Should you share your neuroimaging data?
Increasingly, journals are incentivizing authors to share their data – and in some cases, it is becoming required for publication. Given this, it is important to understand and evaluate the pros and cons of sharing your data.
The pros are:
- Increased citations. Some researchers might publish using your data and cite you. Even though researchers might not publish using your data, they might run rudimentary analysis to compare with their results and cite you. On average, there is a 25% citation boost for linking your data to your publications.
- Create new collaborations. Some researchers might contact you to assist them in reanalyzing your data for a specific question that might not have been relevant to you at the time of publication – or they might want to submit a grant application with you to do so.
- You might get another publication out of publishing your data. For example, Scientific Data, a Nature Group journal focuses on publication of data only, where you describe your data, how it is publically released, and provide a detailed description and basic quality metrics.
- It will be easier for you or your collaborators to reuse that data. Admittedly, the person most likely to reanalyze that data in the future is probably you. If you ever have to reanalyze that data again, having it properly formatted and readily available online could save you dozens of hours of headache juggling through old hard drives, CD (even archival tapes), re-contacting the student who acquired it and now moved to another job, etc…

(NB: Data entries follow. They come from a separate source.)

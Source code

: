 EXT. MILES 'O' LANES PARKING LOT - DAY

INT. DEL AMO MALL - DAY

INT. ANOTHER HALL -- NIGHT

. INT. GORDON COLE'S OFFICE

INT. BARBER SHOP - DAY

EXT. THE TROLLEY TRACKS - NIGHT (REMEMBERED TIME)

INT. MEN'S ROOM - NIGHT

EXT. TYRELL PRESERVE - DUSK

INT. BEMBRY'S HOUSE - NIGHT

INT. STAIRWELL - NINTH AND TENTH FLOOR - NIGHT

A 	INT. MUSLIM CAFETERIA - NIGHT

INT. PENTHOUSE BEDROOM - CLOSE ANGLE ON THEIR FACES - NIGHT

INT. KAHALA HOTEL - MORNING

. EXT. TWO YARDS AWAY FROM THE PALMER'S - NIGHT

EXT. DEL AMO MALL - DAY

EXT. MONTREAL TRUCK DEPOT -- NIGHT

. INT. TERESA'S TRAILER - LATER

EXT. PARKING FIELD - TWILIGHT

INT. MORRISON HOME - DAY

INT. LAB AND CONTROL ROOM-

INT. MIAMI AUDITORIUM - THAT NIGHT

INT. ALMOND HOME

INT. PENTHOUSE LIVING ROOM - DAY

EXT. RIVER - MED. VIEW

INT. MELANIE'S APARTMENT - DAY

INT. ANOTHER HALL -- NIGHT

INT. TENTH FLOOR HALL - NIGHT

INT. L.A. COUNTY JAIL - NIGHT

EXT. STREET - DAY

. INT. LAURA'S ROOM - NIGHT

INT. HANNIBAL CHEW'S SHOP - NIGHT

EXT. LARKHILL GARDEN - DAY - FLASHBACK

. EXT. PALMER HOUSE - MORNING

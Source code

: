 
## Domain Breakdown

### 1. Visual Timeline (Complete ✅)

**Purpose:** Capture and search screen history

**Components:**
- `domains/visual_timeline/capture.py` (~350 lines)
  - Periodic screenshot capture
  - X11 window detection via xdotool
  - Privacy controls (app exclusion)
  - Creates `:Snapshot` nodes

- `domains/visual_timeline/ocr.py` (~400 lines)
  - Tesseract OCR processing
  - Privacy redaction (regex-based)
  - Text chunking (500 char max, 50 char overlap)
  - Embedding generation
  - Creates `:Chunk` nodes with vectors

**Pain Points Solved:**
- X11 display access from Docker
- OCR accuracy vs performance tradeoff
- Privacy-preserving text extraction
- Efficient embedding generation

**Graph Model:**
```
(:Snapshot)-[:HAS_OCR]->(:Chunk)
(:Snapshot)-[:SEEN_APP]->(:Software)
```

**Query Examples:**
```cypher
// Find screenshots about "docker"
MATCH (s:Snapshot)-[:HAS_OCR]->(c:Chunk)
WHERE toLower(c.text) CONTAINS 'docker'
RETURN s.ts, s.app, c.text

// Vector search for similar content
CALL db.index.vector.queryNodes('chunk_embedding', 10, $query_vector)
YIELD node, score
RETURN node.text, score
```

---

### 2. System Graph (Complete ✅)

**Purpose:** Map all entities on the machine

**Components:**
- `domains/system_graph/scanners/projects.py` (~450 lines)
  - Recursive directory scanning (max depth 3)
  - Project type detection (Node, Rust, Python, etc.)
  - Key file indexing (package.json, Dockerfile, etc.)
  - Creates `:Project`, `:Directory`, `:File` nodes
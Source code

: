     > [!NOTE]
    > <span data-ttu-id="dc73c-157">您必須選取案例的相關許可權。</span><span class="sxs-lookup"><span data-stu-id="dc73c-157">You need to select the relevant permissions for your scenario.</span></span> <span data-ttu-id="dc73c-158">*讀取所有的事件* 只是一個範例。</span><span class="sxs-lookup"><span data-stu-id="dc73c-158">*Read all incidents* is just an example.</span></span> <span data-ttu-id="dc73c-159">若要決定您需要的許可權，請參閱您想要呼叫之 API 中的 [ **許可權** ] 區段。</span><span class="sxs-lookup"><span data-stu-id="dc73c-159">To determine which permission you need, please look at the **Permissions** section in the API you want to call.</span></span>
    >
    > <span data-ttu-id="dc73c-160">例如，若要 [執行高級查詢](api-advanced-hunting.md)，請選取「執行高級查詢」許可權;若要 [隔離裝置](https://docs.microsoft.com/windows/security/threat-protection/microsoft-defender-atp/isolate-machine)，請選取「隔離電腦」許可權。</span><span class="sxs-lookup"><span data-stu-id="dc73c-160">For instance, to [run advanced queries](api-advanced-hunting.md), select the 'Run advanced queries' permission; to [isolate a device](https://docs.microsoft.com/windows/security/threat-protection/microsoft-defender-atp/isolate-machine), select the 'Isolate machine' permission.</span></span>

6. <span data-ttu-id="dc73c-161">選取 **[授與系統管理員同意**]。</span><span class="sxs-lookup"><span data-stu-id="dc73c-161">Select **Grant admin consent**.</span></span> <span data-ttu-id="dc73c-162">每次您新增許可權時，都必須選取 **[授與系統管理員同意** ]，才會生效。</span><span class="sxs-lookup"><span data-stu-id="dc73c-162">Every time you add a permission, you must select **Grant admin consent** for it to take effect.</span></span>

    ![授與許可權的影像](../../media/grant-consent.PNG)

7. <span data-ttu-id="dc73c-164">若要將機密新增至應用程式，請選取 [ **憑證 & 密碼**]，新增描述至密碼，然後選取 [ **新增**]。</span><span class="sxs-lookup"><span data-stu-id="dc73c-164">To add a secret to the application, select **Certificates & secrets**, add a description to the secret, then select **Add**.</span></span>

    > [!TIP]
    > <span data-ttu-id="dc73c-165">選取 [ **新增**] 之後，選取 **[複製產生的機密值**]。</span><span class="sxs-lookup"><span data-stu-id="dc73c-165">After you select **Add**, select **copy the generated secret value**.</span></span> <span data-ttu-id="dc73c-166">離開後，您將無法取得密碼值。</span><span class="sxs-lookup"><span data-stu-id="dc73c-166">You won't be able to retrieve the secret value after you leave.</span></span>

- You might increase your chance of getting funding. This is especially true for agencies such as NIH (National Institute of Health in the USA) that promote such practices. Showing a track record of releasing your data will show that you mean business!
- You are benefiting science. There is probably a reason why you became an academic scientist that goes beyond personal gain. Perhaps, it was to inspire new generations or advance human knowledge. There is little doubt that sharing your data is more aligned with these beliefs than not sharing your data.
The cons are:
- Preparation time. It takes time to format your data so it can be shared online. Admittedly, some researchers simply dump their files with no documentation on NITRC, figshare, OSF, or another repository that does not impose any data formatting. However, for neuroimaging data, we would advocate the use of repositories such as OpenNeuro that enforce formats such as BIDS. There are now many software to format your data as BIDS in just a few clicks. For example, for EEG, which is my area of research, there is an EEGLAB plugin that will automatically convert raw imported data files to BIDS. Formatting your data to BIDS will ensure that it contains all the documentation necessary for reuse and that it is compatible with standard processing pipelines.
- Data, especially when you have a lot of it, is power. We all know researchers that have acquired a couple of dozen neuroimaging datasets and restrict their access to a handful of collaborators that might publish with it so they can be a co-author. Releasing the data publicly would mean loss of potential publication and collaborations. If you are one of these researchers and it works for you, then you should probably continue to do that. However, there are a large number of researchers that cling to their data just in case such an opportunity might come up. If you are one of those that retain access to their data just in case, we would argue that the potential benefits of publicly releasing your data outweigh the potential loss. First, you are probably more likely to spur collaborations with your data online. Second, not formatting and releasing your data after you are finished with the experiment means that the efforts to do so a couple of years down the road will become exponentially harder.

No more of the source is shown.